Methanol blinds you and ethanol makes you feel good. And kills you. Kind of different. I think I've had a bit more experience designing experiments than you have, but I'll play along (you're right, my PI did kick me out.... after I defended my dissertation). In science as well as medicine, we generally use multiple approaches to test the same thing because that improves statistical power. So if I want to see the degree of backbonding in an organometallic complex, I might use IR along with UV or Raman so that I can verify that what I'm measuring is actually the thing I want to measure. The MCAT measures things like reasoning within the text, reasoning beyond the text, etc. If you want to see what exactly each question is trying to measure, you can go through the AAMC FLs and read the description of the answer choices. The last sentence will tell you the overarching ability it's trying to measure. Sure, the content of the passage may be different but the passages are designed to measure the same abilities. The reason you have so many passages is because that improves statistical power - kind of like an MMI, actually.

And you know this how?
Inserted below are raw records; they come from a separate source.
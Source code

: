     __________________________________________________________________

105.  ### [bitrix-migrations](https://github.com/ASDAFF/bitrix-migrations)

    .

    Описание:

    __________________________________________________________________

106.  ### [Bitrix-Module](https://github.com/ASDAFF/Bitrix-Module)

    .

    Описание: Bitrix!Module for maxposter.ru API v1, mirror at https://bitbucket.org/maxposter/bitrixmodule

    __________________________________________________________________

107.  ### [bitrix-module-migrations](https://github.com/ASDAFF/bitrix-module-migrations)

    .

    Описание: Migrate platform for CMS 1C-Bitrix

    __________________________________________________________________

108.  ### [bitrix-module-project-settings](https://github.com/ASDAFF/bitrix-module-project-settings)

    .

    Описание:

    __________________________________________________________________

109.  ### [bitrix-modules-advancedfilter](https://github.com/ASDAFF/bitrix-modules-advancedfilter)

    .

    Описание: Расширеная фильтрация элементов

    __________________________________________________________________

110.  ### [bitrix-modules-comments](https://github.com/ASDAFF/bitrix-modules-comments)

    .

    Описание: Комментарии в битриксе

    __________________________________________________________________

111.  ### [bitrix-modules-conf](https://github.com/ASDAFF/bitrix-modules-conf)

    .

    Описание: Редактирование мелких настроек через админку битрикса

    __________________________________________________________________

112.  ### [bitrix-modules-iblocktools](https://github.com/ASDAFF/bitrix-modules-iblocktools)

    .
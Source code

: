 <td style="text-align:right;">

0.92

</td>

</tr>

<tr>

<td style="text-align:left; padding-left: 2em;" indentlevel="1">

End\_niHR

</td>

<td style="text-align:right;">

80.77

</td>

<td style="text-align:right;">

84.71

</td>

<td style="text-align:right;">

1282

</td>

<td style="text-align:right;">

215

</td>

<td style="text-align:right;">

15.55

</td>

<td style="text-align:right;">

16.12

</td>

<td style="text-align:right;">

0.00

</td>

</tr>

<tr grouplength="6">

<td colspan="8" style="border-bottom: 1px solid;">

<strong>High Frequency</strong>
Not only it's baseless but also impossible because they don't reuse the exams. Difficulty is also subjective.
As for "But your scores should not be affected by you getting four passages on topics you're "weak" on because you shouldn't be "weak" y,in any topics."
Lamo. Basically, you are saying that if I am lucky I will score really high. And it's not even that hard to get lucky on passage. From the MCAT threads, you can see that the tests are very topical. 7/10? lol what? I don't think we use the same scale here (oh the irony). When I said the AAMC content outline required 3/10 on a topic I mean that was the level of detail and understand of a normal cookiecutter undergrad. I kinda chuckled when you claim to have 9/10 knowledge in physics/chem because I was thinking that I can open a statics textbook and pick any problem and you can solve it. Or perhaps you can tell my why magnetic force only appears when a charge is moving within a field but not the other way around in layman terms. Just don't throw big words at me like my physics TA ( he was on phD track or something) did lolz. I judge the quality of my TAs by asking "simple" questions that I have already known the answers.Bad ones love to throw smoke screen 😀

Here: https://students-residents.aamc.org/applying-medical-school/article/how-new-mcat-exam-scored/. Relevant quotes:

"The conversion of raw scores to scaled scores compensates for small variations in difficulty between sets of questions. The exact conversion of raw to scaled scores is not constant because different sets of questions are used on different exams. The 15-point scale tends to provide a more stable and accurate assessment of a student's abilities. Two students of equal ability would be expected to get the same scaled score, even though there might be a slight difference between the raw scores each student obtained on the test."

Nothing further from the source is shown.